THE PROBLEM: Restate the full listing word for word and leave the pictures out.

STORED DATA:

────────────────────────────────────────

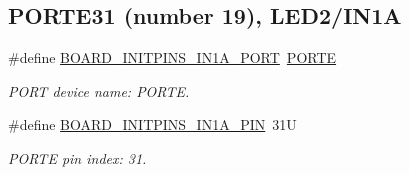 \subsection*{P\+O\+R\+T\+E31 (number 19), L\+E\+D2/\+I\+N1A}
\begin{DoxyCompactItemize}
\item 
\mbox{\label{group__pin__mux_ga6f39efd4950221751f1143d85a5f1af3}} 
\#define \mbox{\hyperlink{group__pin__mux_ga6f39efd4950221751f1143d85a5f1af3}{B\+O\+A\+R\+D\+\_\+\+I\+N\+I\+T\+P\+I\+N\+S\+\_\+\+I\+N1\+A\+\_\+\+P\+O\+RT}}~\mbox{\hyperlink{group___p_o_r_t___peripheral___access___layer_ga7e2386d3b1084b5b875ae3696f550ba9}{P\+O\+R\+TE}}
\begin{DoxyCompactList}\small\item\em P\+O\+RT device name\+: P\+O\+R\+TE. \end{DoxyCompactList}\item 
\mbox{\label{group__pin__mux_gaf4eb0408529a1675aeaa4148cd89461e}} 
\#define \mbox{\hyperlink{group__pin__mux_gaf4eb0408529a1675aeaa4148cd89461e}{B\+O\+A\+R\+D\+\_\+\+I\+N\+I\+T\+P\+I\+N\+S\+\_\+\+I\+N1\+A\+\_\+\+P\+IN}}~31U
\begin{DoxyCompactList}\small\item\em P\+O\+R\+TE pin index\+: 31. \end{DoxyCompactList}\end{DoxyCompactItemize}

────────────────────────────────────────

OUTPUT OF THE EXERCISE:
 \subsection*{P\+O\+R\+T\+E31 (number 19), L\+E\+D2/\+I\+N1A}
\begin{DoxyCompactItemize}
\item 
\mbox{\label{group__pin__mux_ga6f39efd4950221751f1143d85a5f1af3}} 
\#define \mbox{\hyperlink{group__pin__mux_ga6f39efd4950221751f1143d85a5f1af3}{B\+O\+A\+R\+D\+\_\+\+I\+N\+I\+T\+P\+I\+N\+S\+\_\+\+I\+N1\+A\+\_\+\+P\+O\+RT}}~\mbox{\hyperlink{group___p_o_r_t___peripheral___access___layer_ga7e2386d3b1084b5b875ae3696f550ba9}{P\+O\+R\+TE}}
\begin{DoxyCompactList}\small\item\em P\+O\+RT device name\+: P\+O\+R\+TE. \end{DoxyCompactList}\item 
\mbox{\label{group__pin__mux_gaf4eb0408529a1675aeaa4148cd89461e}} 
\#define \mbox{\hyperlink{group__pin__mux_gaf4eb0408529a1675aeaa4148cd89461e}{B\+O\+A\+R\+D\+\_\+\+I\+N\+I\+T\+P\+I\+N\+S\+\_\+\+I\+N1\+A\+\_\+\+P\+IN}}~31U
\begin{DoxyCompactList}\small\item\em P\+O\+R\+TE pin index\+: 31. \end{DoxyCompactList}\end{DoxyCompactItemize}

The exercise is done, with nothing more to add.